Decorators, Identity functions and execution...

Chance Ginger cginboston at hotmail.com
Sun Apr 9 06:50:24 EDT 2006


On Sun, 09 Apr 2006 09:51:18 +0200, Fredrik Lundh wrote:

> Chance Ginger" wrote:
> 
>> If I define a decorator like:
>>
>> def t(x) :
>> def I(x) : return x
>> return I
> 
> ... you get a syntax error.
> 

It isn't a syntax error...I tried it before I posted. In fact
def t(x) :
	def I(x) : return x
	return I

is correct.

>> and use it like:
>>
>> @t(X)
>> def foo(a) :
>> # definition of foo...
>> pass
> 
> that's also a syntax error.

Once again this isn't an error assuming you pass in a valid 'X'.


> 
>> or maybe this:
>>
>> @t(X)
>> @(Y)
>> def bar(a) :
>> # The definition of bar...
> 
> and that's not even fixable.
>

Again you are mistaken.

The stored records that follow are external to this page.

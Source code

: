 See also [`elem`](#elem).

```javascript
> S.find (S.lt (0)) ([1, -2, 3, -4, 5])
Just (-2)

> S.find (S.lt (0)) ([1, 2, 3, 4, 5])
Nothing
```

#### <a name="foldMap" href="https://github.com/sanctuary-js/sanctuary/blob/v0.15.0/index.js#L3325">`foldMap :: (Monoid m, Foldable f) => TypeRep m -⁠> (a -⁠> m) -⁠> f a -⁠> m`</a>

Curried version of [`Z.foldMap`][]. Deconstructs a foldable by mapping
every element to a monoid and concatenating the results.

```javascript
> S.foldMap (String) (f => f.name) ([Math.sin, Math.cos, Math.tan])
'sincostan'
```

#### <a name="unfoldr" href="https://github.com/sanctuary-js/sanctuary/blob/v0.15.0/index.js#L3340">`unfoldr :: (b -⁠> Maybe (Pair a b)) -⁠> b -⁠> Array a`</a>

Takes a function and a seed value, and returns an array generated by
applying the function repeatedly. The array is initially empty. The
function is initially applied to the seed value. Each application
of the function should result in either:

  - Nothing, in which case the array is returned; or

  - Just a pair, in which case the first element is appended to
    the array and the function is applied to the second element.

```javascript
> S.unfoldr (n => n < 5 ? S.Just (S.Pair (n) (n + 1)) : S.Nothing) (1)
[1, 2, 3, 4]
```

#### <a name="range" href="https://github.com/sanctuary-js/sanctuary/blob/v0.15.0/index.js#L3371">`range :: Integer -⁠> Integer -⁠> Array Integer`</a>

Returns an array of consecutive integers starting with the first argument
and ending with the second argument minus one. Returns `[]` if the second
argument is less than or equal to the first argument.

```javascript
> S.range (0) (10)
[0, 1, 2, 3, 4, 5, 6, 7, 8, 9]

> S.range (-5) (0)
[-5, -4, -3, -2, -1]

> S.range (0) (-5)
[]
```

If I say:

@t(1)
@t(2)
def bar(a) : pass

It is perfectly valid. 
>> Will in encounter much of a penalty in executing
>> 'foo' or 'bar'?
> 
> since foo is wrapped, calling foo will call your I function, which in
> turn calls the original foo.
> 
>> If so, is there a way to define t such that Python knows it is
>> the identity function and short-circuit evaluation?
> 
> if you don't want to wrap something, don't wrap it:
> 
>     def t(x) :
>         def I(x) :
>             return x
>         if date == friday:
>             return x # don't wrap it
>         return I # wrap it
> 
> </F>

Decorators are a way to add "syntactic" sugar to Python,
extending it in ways that make it useful for tools. What 
I am trying to do is lessen the impact on the time used
in executing Python code when I use some forms of decorators.